WORK ITEM: Print exactly the lines from the one containing "for (auto v" through the last line of the listing, both included.

RECORDS SHOWN:
------------------------------------------------------------------------
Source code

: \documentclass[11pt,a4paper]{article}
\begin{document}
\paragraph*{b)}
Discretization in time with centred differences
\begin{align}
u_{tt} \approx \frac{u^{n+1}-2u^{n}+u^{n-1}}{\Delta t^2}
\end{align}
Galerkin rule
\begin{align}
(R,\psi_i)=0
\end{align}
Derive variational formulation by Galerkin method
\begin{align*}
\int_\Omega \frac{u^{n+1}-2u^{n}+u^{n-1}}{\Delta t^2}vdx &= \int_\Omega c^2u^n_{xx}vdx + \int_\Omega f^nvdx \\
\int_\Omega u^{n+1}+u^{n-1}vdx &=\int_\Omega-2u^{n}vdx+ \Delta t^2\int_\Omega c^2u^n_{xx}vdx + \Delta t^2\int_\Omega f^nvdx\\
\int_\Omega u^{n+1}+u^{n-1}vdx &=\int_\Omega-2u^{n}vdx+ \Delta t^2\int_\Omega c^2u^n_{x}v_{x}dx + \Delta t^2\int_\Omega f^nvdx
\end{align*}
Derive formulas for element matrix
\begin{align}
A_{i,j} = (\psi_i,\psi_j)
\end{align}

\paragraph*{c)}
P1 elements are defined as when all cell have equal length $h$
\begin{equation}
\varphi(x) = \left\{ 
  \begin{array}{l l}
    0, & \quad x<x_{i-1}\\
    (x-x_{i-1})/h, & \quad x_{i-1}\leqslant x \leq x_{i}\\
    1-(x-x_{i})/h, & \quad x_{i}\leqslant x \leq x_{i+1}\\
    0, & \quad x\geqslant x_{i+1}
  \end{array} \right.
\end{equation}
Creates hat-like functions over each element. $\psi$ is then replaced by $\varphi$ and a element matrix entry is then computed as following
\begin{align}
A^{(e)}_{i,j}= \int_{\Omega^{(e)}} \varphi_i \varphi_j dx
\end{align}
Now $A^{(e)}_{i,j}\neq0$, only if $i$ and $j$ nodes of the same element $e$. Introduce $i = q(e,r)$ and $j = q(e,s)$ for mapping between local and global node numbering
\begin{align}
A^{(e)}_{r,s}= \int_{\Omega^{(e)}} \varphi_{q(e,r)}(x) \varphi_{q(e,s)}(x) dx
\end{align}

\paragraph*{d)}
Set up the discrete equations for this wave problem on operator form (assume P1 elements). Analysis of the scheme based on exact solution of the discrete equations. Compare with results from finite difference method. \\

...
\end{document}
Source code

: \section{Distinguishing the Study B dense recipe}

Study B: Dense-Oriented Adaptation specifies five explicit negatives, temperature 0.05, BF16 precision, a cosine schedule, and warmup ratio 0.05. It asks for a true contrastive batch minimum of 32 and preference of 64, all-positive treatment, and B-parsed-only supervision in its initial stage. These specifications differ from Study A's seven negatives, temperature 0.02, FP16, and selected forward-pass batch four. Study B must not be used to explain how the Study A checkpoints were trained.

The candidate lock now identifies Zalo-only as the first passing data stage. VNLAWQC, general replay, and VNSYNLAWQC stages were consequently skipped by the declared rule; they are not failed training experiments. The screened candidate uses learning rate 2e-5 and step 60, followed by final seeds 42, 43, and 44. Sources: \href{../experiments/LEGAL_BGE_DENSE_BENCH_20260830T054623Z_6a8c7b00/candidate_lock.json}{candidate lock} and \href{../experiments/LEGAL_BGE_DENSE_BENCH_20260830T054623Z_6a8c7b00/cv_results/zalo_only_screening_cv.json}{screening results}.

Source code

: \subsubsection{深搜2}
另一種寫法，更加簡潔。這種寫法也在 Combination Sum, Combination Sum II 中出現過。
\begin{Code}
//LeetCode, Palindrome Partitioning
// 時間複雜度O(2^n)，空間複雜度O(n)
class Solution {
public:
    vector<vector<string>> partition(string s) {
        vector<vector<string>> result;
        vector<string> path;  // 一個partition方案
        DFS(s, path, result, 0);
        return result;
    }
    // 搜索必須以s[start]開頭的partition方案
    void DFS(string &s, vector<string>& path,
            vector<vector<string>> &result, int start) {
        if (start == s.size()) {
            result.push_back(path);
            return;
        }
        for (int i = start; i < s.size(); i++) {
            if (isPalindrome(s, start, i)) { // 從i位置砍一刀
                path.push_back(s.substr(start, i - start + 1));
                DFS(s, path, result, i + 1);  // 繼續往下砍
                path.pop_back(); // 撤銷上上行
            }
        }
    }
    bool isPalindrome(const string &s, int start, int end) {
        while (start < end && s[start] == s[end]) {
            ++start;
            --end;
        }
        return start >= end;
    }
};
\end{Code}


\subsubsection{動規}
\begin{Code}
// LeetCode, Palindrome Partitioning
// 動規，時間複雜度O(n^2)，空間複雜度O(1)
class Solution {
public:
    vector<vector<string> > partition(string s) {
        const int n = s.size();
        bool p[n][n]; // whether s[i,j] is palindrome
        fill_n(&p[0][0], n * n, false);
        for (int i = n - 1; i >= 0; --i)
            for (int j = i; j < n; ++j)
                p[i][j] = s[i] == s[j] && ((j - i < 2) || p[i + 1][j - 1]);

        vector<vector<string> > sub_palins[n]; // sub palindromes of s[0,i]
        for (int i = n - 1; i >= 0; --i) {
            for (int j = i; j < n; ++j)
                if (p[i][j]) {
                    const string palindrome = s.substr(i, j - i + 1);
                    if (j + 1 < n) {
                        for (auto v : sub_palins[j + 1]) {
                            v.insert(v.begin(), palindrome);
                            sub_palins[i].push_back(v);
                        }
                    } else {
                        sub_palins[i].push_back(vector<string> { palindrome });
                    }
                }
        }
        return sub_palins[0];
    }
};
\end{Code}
------------------------------------------------------------------------
TASK ANSWER:
                        for (auto v : sub_palins[j + 1]) {
                            v.insert(v.begin(), palindrome);
                            sub_palins[i].push_back(v);
                        }
                    } else {
                        sub_palins[i].push_back(vector<string> { palindrome });
                    }
                }
        }
        return sub_palins[0];
    }
};
\end{Code}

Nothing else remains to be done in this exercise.